Appeal, No. 107, Oct. T., 1962, by claimant, from decision of Unemployment Compensation Board of Review, No. B-68620, in claim of Charles McCone. Decision affirmed.
Herbert Yaskin, for appellant.
Sydney Reuben, Assistant Attorney General, with him Raymond Kleiman, Deputy Attorney General, and David Stahl, Attorney General, for Unemployment Compensation Board of Review, appellee.
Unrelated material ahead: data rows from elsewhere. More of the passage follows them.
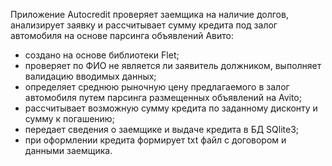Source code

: Приложение Autocredit проверяет заемщика на наличие долгов, анализирует заявку и рассчитывает сумму кредита под залог автомобиля на основе парсинга объявлений Авито:

- создано на основе библиотеки Flet;
- проверяет по ФИО не является ли заявитель должником, выполняет валидацию вводимых данных;
- определяет среднюю рыночную цену предлагаемого в залог автомобиля путем парсинга размещенных объявлений на Avito;
- рассчитывает возможную сумму кредита по заданному дисконту и сумму к погашению;
- передает сведения о заемщике и выдаче кредита в БД SQlite3;
- при оформлении кредита формирует txt файл с договором и данными заемщика.
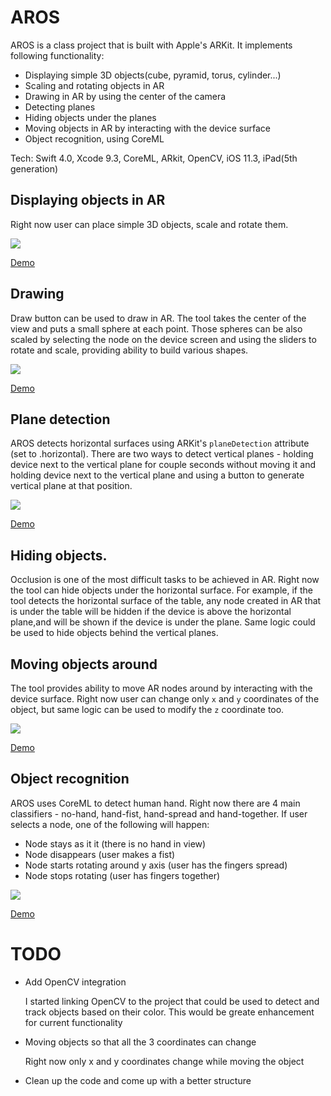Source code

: # AROS

AROS is a class project that is built with Apple's ARKit. It implements following functionality:

- Displaying simple 3D objects(cube, pyramid, torus, cylinder...)
- Scaling and rotating objects in AR
- Drawing in AR by using the center of the camera
- Detecting planes 
- Hiding objects under the planes
- Moving objects in AR by interacting with the device surface
- Object recognition, using CoreML

Tech: Swift 4.0, Xcode 9.3, CoreML, ARkit, OpenCV, iOS 11.3, iPad(5th generation)

## Displaying objects in AR

Right now user can place simple 3D objects, scale and rotate them. 

![](https://media.giphy.com/media/macDtWMiBBWKlKgSUj/giphy.gif)

<a href="http://www.youtube.com/watch?feature=player_embedded&v=QDpsCbMRa8g" target="_blank">Demo</a>


## Drawing

Draw button can be used to draw in AR. The tool takes the center of the view and puts a small sphere at each point. Those spheres can be also scaled by selecting the node on the device screen and using the sliders to rotate and scale, providing ability to build various shapes.

![](https://media.giphy.com/media/1k02p8Phw2dboSV9Ec/giphy.gif)

<a href="http://www.youtube.com/watch?feature=player_embedded&v=Wwu_rnEdLpU" target="_blank">Demo</a>

## Plane detection

AROS detects horizontal surfaces using ARKit's `planeDetection` attribute (set to .horizontal). There are two ways to detect vertical planes - holding device next to the vertical plane for couple seconds without moving it and holding device next to the vertical plane and using  a button to generate vertical plane at that position. 

![](https://media.giphy.com/media/8FG8qNOa1HEItuJqtX/giphy.gif)

<a href="http://www.youtube.com/watch?feature=player_embedded&v=WSfaE5cKKjI" target="_blank">Demo</a>

## Hiding objects.

Occlusion is one of the most difficult tasks to be achieved in AR. Right now the tool can hide objects under the horizontal surface. For example, if the tool detects the horizontal surface of the table, any node created in AR that is under the table will be hidden if the device is above the horizontal plane,and will be shown if the device is under the plane. Same logic could be used to hide objects behind the vertical planes.

## Moving objects around

The tool provides ability to move AR nodes around by interacting with the device surface. Right now user can change only `x` and `y` coordinates of the object, but same logic can be used to modify the `z` coordinate too.

![](https://media.giphy.com/media/3f3ppmx2YcvGzviUFZ/giphy.gif)

<a href="http://www.youtube.com/watch?feature=player_embedded&v=KD36G6sLRlE" target="_blank">Demo</a>

## Object recognition

AROS uses CoreML to detect human hand. Right now there are 4 main classifiers - no-hand, hand-fist, hand-spread and hand-together. If user selects a node, one of the following will happen:
  - Node stays as it it (there is no hand in view)
  - Node disappears (user makes a fist)
  - Node starts rotating around y axis (user has the fingers spread)
  - Node stops rotating (user has fingers together)

![](https://media.giphy.com/media/4H8Wiv7XUS8RVHWC8W/giphy.gif)

<a href="http://www.youtube.com/watch?feature=player_embedded&v=tM9XeGntuV0" target="_blank">Demo</a>


# TODO

- Add OpenCV integration


  I started linking OpenCV to the project that could be used to detect and track objects based on their color. This would be greate enhancement for current functionality

- Moving objects so that all the 3 coordinates can change

  Right now only x and y coordinates change while moving the object

- Clean up the code and come up with a better structure

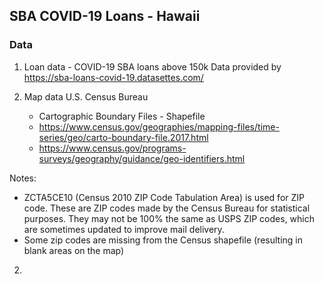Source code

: ## SBA COVID-19 Loans - Hawaii

### Data
1. Loan data - COVID-19 SBA loans above 150k
Data provided by https://sba-loans-covid-19.datasettes.com/

2. Map data
U.S. Census Bureau
	* Cartographic Boundary Files - Shapefile
	* https://www.census.gov/geographies/mapping-files/time-series/geo/carto-boundary-file.2017.html
	* https://www.census.gov/programs-surveys/geography/guidance/geo-identifiers.html

Notes:
- ZCTA5CE10 (Census 2010 ZIP Code Tabulation Area) is used for ZIP code. These are ZIP codes made by the Census Bureau for statistical purposes. They may not be 100% the same as USPS ZIP codes, which are sometimes updated to improve mail delivery.
- Some zip codes are missing from the Census shapefile (resulting in blank areas on the map)

2.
Before Rhodes, P.j., Ervin, Wright, Woodside, Watkins, Montgomery, and Flood, JJ.
[ 199 Pa. Super. Page 7]
OPINION BY WRIGHT, J.
Charles McCone was last employed as a paint sprayer by the Ludwig Honold Manufacturing Company, Folcroft, Pennsylvania. His final day of work was April 21, 1961. His application for benefits was disallowed by the Bureau of Employment Security, the Referee, and the Board of Review on the ground that his unemployment was due to his discharge for wilful misconduct connected with his work under Section 402(e) of the Unemployment Compensation Law. Act of December 5, 1936, P.L. (1937) 2897, 43 P.S. 802(e). This appeal followed.
[ 199 Pa. Super. Page 8]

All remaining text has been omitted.